反対に、組織の下部、つまり現場は上層部が誤っていることに気が付いても委縮してしまい、その誤りを指摘できない場合があります。

厚労省元局長冤罪事件が起きた後、全国の検察官全員に対して意識調査が実施されました。そこでは、「普段から立場の上下に関係なく異なる意見をぶつけあい、率直に議論している」という質問に対して77%の検察官が「当てはまる」と回答し、「上司の方針や指示と異なる意見がある場合には、反対意見を述べている」という質問に対しては84・2%の検察官が「当てはまる」と回答しました。

このように上下関係なく議論できる組織風土がある程度認められる一方で、「日々の仕事の中で、検察官としての自己の判断より、組織や上司への忠誠が優勢になったことがある」という質問に対し21・3%と約5人に1人の検察官が「当てはまる」と回答しています。

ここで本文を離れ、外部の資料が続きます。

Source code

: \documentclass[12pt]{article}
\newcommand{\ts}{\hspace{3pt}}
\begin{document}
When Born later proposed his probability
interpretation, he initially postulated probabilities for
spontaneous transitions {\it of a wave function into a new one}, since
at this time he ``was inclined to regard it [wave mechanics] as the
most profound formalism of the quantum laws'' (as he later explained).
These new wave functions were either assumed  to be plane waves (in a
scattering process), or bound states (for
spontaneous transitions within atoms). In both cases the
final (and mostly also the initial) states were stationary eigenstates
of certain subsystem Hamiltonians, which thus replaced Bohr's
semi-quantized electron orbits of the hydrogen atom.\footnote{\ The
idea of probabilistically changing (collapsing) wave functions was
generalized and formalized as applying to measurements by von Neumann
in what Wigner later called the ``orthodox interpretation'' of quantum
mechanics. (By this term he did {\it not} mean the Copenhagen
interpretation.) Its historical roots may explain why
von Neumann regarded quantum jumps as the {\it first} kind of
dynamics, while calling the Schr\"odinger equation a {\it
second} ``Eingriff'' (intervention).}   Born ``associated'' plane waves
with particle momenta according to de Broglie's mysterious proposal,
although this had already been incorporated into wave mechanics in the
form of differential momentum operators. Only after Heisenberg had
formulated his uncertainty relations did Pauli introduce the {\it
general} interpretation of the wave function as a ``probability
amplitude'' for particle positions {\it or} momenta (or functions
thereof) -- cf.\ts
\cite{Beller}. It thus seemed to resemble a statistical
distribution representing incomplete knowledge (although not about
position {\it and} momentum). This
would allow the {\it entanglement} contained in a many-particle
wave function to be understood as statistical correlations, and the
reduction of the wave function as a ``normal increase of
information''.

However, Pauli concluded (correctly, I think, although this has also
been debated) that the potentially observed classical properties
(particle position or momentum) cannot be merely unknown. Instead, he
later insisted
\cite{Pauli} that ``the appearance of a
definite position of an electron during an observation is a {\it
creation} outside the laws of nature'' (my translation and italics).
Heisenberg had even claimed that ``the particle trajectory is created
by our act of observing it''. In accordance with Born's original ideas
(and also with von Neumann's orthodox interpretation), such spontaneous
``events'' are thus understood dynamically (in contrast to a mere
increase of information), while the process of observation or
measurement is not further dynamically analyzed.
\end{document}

このような「組織人としての捜査官」といった視点をも欠かすことなく、冤罪対策を構築していく必要があります。

なお、このような組織文化や内部規範は、かりにそれが社会常識から乖離してしまっていたとしても、集団の外からはその逸脱は認識しがたいものですし、内部の構成員はそうした状況に適応済みで、しかも同調圧力が生じていることなどから修正がむずかしいと言われています。

「集団浅慮」のリスク

そもそも、複数人で作業することは、単純な課題では遂行が促進されるものの、困難な課題では遂行が阻害されると言われています。複雑な課題にはたくさんの人員を投入しないと解決できないと思われがちですが、話はそう簡単ではありません。

また、複数人で意思決定(集団意思決定)をするにあたり、集団内での意見の一致を過度に追求して批判的な意見を排除してしまったり、集団の能力を過大視してリスクを甘く見積もったりすることによって、結果的に不合理な意思決定を行なってしまうことを「集団浅慮」(Groupthink グループシンク)と言います。これは、集団の結束を乱すまいとして反対意見を表明することを控えるために、有効な問題解決が妨げられてしまうからだとも言われています。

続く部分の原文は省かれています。